* Work to be completed
Only one stretch of the data below is wanted: the lines starting at the one with "## Future work" and ending at the one with "the maintainers’ radar, with", both included, given again exactly.

* Extracted information
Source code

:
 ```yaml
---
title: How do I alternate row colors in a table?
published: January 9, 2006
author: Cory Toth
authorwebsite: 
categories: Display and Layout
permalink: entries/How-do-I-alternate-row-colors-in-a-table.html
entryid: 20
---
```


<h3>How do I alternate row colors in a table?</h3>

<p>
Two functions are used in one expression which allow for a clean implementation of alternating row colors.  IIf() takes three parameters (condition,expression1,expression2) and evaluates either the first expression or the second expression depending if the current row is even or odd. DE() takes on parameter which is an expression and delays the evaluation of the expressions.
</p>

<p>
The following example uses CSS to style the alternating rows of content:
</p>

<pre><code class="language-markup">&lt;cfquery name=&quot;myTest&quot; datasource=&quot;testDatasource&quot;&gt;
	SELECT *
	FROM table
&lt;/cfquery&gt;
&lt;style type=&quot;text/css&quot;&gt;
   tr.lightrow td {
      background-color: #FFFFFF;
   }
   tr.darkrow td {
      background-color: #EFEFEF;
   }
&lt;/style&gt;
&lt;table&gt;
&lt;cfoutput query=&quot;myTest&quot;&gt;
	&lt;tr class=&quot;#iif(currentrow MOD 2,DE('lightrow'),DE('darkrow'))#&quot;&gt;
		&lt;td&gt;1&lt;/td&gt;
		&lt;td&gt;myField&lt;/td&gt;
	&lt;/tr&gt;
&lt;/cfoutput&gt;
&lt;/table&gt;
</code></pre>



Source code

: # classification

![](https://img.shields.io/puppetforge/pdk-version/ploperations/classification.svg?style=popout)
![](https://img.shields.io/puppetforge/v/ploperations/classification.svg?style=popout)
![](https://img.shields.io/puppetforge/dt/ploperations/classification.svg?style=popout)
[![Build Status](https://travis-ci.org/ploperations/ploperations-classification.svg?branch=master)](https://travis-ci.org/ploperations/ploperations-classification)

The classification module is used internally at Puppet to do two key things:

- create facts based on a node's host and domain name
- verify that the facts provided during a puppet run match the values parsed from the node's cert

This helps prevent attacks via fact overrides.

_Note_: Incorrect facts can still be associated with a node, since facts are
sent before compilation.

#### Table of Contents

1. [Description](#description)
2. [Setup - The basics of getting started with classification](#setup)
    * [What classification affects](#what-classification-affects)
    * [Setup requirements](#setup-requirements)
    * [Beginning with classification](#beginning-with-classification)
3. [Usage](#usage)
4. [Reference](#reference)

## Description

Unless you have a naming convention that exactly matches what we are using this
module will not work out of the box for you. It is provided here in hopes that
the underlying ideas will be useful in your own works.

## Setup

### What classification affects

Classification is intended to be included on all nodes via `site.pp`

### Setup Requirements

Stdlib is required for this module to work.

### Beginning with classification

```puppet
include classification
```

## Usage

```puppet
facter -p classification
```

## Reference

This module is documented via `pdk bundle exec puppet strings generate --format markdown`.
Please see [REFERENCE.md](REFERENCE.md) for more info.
--
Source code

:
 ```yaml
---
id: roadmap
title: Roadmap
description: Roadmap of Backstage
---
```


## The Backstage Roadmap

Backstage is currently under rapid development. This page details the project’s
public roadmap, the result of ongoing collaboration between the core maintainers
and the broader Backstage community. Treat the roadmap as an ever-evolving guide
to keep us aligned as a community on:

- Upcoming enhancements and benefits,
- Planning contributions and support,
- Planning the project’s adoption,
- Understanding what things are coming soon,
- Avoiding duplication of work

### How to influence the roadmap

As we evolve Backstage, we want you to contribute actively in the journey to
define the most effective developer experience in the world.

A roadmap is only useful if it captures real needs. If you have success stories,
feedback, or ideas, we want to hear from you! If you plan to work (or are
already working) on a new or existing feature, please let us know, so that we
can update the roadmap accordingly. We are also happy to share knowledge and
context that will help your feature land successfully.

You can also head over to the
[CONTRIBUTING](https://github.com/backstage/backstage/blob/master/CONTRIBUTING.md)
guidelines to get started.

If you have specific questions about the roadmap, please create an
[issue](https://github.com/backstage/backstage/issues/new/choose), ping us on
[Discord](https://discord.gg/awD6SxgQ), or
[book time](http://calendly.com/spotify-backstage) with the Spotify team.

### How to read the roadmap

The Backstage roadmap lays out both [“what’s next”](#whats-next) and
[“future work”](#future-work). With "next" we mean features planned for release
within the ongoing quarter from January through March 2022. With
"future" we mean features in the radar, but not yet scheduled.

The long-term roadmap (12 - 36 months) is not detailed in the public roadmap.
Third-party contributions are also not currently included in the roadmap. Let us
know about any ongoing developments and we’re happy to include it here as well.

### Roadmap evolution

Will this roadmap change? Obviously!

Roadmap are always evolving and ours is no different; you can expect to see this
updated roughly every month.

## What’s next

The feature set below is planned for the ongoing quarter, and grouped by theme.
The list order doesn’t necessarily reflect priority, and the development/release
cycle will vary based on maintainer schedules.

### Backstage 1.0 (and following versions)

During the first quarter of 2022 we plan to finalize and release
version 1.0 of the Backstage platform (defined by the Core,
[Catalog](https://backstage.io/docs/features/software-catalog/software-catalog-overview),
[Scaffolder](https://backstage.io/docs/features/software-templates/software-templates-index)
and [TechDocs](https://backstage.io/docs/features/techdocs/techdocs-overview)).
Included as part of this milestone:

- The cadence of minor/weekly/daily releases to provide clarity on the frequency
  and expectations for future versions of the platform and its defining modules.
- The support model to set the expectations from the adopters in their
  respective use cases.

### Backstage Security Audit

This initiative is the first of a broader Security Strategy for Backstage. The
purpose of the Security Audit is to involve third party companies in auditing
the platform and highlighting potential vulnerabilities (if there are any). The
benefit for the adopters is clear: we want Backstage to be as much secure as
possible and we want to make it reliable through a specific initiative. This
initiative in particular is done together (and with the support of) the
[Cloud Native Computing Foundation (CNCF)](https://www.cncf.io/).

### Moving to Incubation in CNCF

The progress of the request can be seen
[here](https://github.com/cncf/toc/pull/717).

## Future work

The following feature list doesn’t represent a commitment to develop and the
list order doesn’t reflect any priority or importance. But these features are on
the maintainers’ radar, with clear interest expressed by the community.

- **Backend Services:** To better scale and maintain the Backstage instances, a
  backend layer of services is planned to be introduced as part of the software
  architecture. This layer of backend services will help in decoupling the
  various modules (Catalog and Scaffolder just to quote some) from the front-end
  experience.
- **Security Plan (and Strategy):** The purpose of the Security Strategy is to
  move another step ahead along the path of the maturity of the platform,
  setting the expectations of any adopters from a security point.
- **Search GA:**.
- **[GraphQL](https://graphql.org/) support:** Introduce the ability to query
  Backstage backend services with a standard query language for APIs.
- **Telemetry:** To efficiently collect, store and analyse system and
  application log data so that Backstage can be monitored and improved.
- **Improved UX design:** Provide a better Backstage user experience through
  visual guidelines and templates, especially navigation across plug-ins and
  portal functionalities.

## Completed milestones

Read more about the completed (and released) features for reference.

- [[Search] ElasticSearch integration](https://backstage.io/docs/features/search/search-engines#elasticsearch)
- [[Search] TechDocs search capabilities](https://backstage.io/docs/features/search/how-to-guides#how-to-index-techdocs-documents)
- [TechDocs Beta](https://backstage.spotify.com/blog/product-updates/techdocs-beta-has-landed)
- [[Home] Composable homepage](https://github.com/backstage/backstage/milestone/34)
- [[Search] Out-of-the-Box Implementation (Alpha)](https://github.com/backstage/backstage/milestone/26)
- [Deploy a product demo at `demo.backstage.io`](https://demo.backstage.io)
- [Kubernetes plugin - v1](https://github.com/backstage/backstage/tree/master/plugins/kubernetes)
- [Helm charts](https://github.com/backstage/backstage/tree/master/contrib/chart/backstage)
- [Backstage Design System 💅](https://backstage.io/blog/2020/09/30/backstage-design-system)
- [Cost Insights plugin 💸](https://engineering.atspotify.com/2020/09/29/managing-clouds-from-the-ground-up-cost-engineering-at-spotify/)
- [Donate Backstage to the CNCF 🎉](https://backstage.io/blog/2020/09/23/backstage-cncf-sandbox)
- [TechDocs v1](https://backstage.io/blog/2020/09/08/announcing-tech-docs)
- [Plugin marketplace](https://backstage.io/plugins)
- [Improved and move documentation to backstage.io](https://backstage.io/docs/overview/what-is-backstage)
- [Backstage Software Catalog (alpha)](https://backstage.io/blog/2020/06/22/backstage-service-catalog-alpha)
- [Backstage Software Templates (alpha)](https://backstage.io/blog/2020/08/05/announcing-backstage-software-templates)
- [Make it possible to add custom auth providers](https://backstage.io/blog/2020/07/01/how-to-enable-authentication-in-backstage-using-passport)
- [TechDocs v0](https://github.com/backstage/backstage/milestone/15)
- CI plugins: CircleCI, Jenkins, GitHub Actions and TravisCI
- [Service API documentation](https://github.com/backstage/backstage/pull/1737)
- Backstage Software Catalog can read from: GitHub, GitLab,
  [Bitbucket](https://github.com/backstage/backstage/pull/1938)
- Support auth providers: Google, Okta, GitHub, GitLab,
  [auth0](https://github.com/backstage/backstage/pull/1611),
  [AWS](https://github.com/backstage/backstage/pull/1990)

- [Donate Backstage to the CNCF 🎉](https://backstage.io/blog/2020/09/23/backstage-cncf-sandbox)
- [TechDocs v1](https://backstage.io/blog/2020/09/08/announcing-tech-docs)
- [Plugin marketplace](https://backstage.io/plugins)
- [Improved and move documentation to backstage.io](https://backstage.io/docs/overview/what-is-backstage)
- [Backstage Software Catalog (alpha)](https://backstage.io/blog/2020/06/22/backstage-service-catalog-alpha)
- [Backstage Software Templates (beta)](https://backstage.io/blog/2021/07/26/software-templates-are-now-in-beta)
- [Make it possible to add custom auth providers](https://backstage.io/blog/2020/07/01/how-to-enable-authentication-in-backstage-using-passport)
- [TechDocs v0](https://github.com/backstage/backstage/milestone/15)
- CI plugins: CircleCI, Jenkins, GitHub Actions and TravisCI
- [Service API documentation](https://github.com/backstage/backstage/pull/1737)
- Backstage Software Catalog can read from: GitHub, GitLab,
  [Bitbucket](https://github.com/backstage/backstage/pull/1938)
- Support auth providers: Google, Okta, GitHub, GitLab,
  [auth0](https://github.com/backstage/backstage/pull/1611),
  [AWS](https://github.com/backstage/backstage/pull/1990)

* Result of this task
## Future work

The following feature list doesn’t represent a commitment to develop and the
list order doesn’t reflect any priority or importance. But these features are on
the maintainers’ radar, with clear interest expressed by the community.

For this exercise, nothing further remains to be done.